How to use Metropolis-Hastings algorithm for discrete case

248 Views Asked by At

I came across this question that is quite confusing for me. So far, I've dealt or seen many examples of MH and Gibbs sampling for continuous case and haven't really thought about them for discrete case.


Q : Estimate the marginal distribution of X with a Gibbs sampler.

$X|n,y\sim Bim(n,y)\\y\sim Beta(2,4)\,\,\, , \,\,n\sim Poi(16)$

(y and n are independent)


I derived joint posterior distribution and each full conditional distribution for each parameter.(I'm not sure about them. There might be some mistakes)

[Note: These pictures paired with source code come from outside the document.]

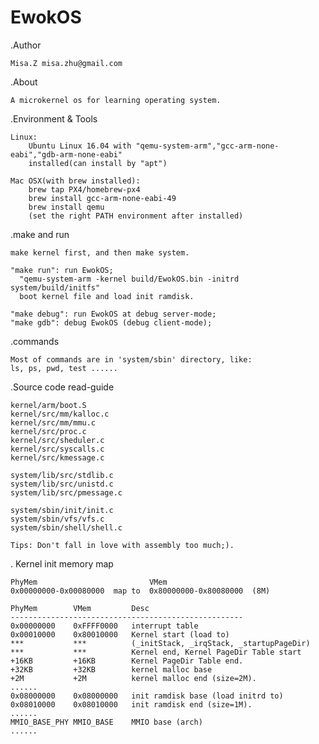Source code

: # EwokOS
.Author

	Misa.Z misa.zhu@gmail.com

.About

	A microkernel os for learning operating system. 

.Environment & Tools

	Linux:	
		Ubuntu Linux 16.04 with "qemu-system-arm","gcc-arm-none-eabi","gdb-arm-none-eabi"
		installed(can install by "apt")

	Mac OSX(with brew installed):	
		brew tap PX4/homebrew-px4
		brew install gcc-arm-none-eabi-49
		brew install qemu
		(set the right PATH environment after installed)
	
.make and run
	
	make kernel first, and then make system.
	
	"make run": run EwokOS; 
	  "qemu-system-arm -kernel build/EwokOS.bin -initrd system/build/initfs"
	  boot kernel file and load init ramdisk.

	"make debug": run EwokOS at debug server-mode;
	"make gdb": debug EwokOS (debug client-mode);

.commands 
	
	Most of commands are in 'system/sbin' directory, like:
	ls, ps, pwd, test ......

.Source code read-guide

	kernel/arm/boot.S
	kernel/src/mm/kalloc.c
	kernel/src/mm/mmu.c
	kernel/src/proc.c 
	kernel/src/sheduler.c
	kernel/src/syscalls.c
	kernel/src/kmessage.c

	system/lib/src/stdlib.c
	system/lib/src/unistd.c
	system/lib/src/pmessage.c

	system/sbin/init/init.c
	system/sbin/vfs/vfs.c
	system/sbin/shell/shell.c

	Tips: Don't fall in love with assembly too much;).

. Kernel init memory map

	PhyMem                         VMem
	0x00000000-0x00080000  map to  0x80000000-0x80080000  (8M)

	PhyMem        VMem         Desc
	----------------------------------------------------
	0x00000000    0xFFFF0000   interrupt table
	0x00010000    0x80010000   Kernel start (load to)
	***           ***          (_initStack, _irqStack, _startupPageDir)
	***           ***          Kernel end, Kernel PageDir Table start
	+16KB         +16KB        Kernel PageDir Table end.
	+32KB         +32KB        kernel malloc base
	+2M           +2M          kernel malloc end (size=2M).
	......
	0x08000000    0x08000000   init ramdisk base (load initrd to)
	0x08010000    0x08010000   init ramdisk end (size=1M).
	......
	MMIO_BASE_PHY MMIO_BASE    MMIO base (arch)
	......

(0)$P(X,n,y)\propto P(X|n,y)P(n)P(y)\propto \Large\binom{n}{x}\large y^x(1-y)^{n-x}*y(1-y)^3*\Large\frac{16^n}{n! }$

(1)$X|n,y\sim Bim(n,y)$

(2)$y|X,n\propto \large y^{x+2-1}(1-y)^{n-x+4-1}\sim Beta(x+2, n-x+4)$

(3)$n|X,y\propto \Large\binom{n}{x}\large(1-y)^{n-x}\Large\frac{16^n}{n!} \sim ?$

I don't think I can tell which distributions (3) is. Since I can't think of any distributions, I'm gonna use Metropolis-Hastings algorithm. Then I need proposal distribution which has at least the same support of n.(Since 'n' comes from Poisson distribution, it can take 0,1,2,...)

So my question is...

(1)What kind of proposal distribution should I use? (Binomial? Poisson? or some discrete distributions?)

(2)Does discrete case have the same MH-algorithm steps with continuous case? I mean calculating the ratio, comparing with 1 and deciding whether to accept or not.

Any help would be really appreciated:)

2

There are 2 best solutions below

3
On

You can sample $y$ and $n$ since you know their distributions and then sample $X$ based on those $y$ and $n$. That would give you enough to visualise the marginal distribution of $X$. For example with R

set.seed(2022)
cases <- 10^5
y <- rbeta(cases,2,4)
n <- rpois(cases,16)
X <- rbinom(cases,n,y)

plot(table(X)/cases)

enter image description here

This is plausible: that simulation gives mean(X) of 5.34868 while $\mathbb E[X] = \frac{2}{2+4} \times 16 \approx 5.333$.

4
On

Since the prompt says use a Gibbs sampler, you can just use Gibbs sampling.

AFAIK the conditional (3) looks correct. Also notice that conditional on $X$, $n$ can be $X, X+1, X+2, \dots$. Eventually, the probabilities become negligible for large values of $X$, unless $y$ is also extreme. Therefore, you can implement say $125$ values of $n$ (or $1250$ if this doesn't give the grassy oscillation in the time series plots). That is, pretend that $p(n|X,y)$ has support $X, X+1, \dots, X+124$. To find the normalizing constant (denominator), divide each $p(n|X,y)$ by the sum of all the $\sum_{i=X}^{X+124}p(n_i|X,y)$. This defines a discrete distribution over 125 numbers. Gibbs can be used to sample from this.